Stochastic modeling for delay analysis of a VoIP network

Abstract

VoIP (“Voice Over Internet Protocol”) is the transmission of voice communication through the Internet via IP-based telephony networks. VoIP has become very popular over recent years due to the cost advantages for consumers and businesses compared to the traditional telephony networks. Since it is deployed on packet-based networks, one of the major Quality of Service (QoS) concerns of VoIP technology is the average end-to-end connection delay. The objective of this paper is to present a queuing model for obtaining the end-to-end delay of a VoIP connection. The paper first describes all the partial delay components, and their mathematical formulations. Subsequently, based on all the partial delay components, a queuing model for the end-to-end delay of a VoIP connection is presented. The proposed queueing model is analyzed using a generalized stochastic Petri net (GSPN) model. From the GSPN model, we obtain numerical results for the end-to-end delay, which are presented graphically. The results are in accordance with the expected behavior of delay in a VoIP network.

1 Introduction

VoIP (Voice-over-IP) is the technology that enables people to use the Internet as the transmission medium for voice communications (Karapantazis and Pavlidou 2009).
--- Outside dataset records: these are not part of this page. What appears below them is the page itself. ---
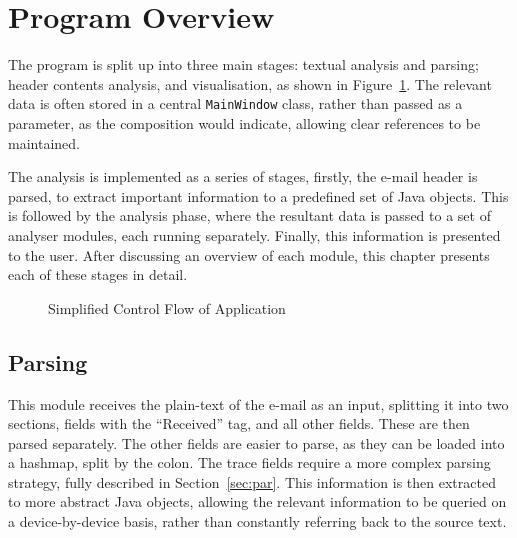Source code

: \section{Program Overview}

The program is split up into three main stages: textual analysis and parsing; header contents analysis, and visualisation, as shown in Figure~\ref{fig:con}.  The relevant data is often stored in a central \texttt{MainWindow} class, rather than passed as a parameter, as the composition would indicate, allowing clear references to be maintained.

The  analysis is implemented as a series of stages, firstly, the e-mail header
is parsed, to extract important information to a predefined set of Java objects.
This is followed by the analysis phase, where the resultant data is passed to a
set of analyser modules, each running separately.  Finally, this information is
presented to the user.  After discussing an overview of each module, this chapter 
presents each of these stages in detail.

\begin{figure}
	\centering
{}
\caption{Simplified Control Flow of Application}
\label{fig:con}
\end{figure}

\subsection{Parsing}

This module receives the plain-text of the e-mail as an input, splitting it into two sections, fields with the ``Received'' tag, and all other fields.  These are then parsed separately.  The other fields are easier to parse, as they can be loaded into a hashmap, split by the colon.  The trace fields require a more complex parsing strategy, fully described in Section~\ref{sec:par}.  This information is then extracted to more abstract Java objects, allowing the relevant information to be queried on a device-by-device basis, rather than constantly referring back to the source text.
It refers to the transmission of voice using IP technologies over packet switched networks, and consists of a set of facilities and protocols for managing the transmission of voice packets using IP. Internet Telephony is one of the typical applications of VoIP which has become very popular nowadays because of its cost efficiency. One of the main performance indicators that characterize the quality of voice communications over the Internet is the average end-to-end delay. It is one of the major issues in packet-based networks which have a direct impact on the QoS (Shim et al. 2003). Considering the advancement in technology over the years, traditional voice communication over the PSTN (Public switched telephone network) is characterized by its high quality. Hence, when it comes to VoIP, stern QoS constraints must be met in order to provide the same quality level.

VoIP connection delay is described as the amount of time it takes for speech to exit the speaker’s mouth and reach the listener’s ear. It is caused when voice (data) packets take more time than expected to reach their destination. This causes some disruption in the voice quality. There are a few analytical work available on VoIP delay. In Baronak and Halas (2007), a mathematical formulation of VoIP connection delay model has been proposed. The paper handles all the partial delay components, the mechanism of their generation, and their mathematical formulation. Thereafter based on the mathematical formulation of all partial delay components, the final mathematical model of the whole VoIP call delay is created. In Voznak and Hromek (2008), the authors focus on the design of a mathematical model of end-to-end delay of a VoIP connection, in particular on a delay variation. It also describes all partial delay components and its mathematical formulations. A new approach to the delay variation model is presented in this paper using M/D/1 queue, and the model is validated by an experiment. The technical report (Rezac et al. 2010) deals with the mathematical model of the end-to-end delay and delay variation in VoIP connections going through a two priority queue serving system. A comparative analysis of three queuing scenarios in VoIP, i.e., First-in-first-out queuing, Priority queuing and Weighted-Fair queuing is presented in Rashed and Kabir (2010).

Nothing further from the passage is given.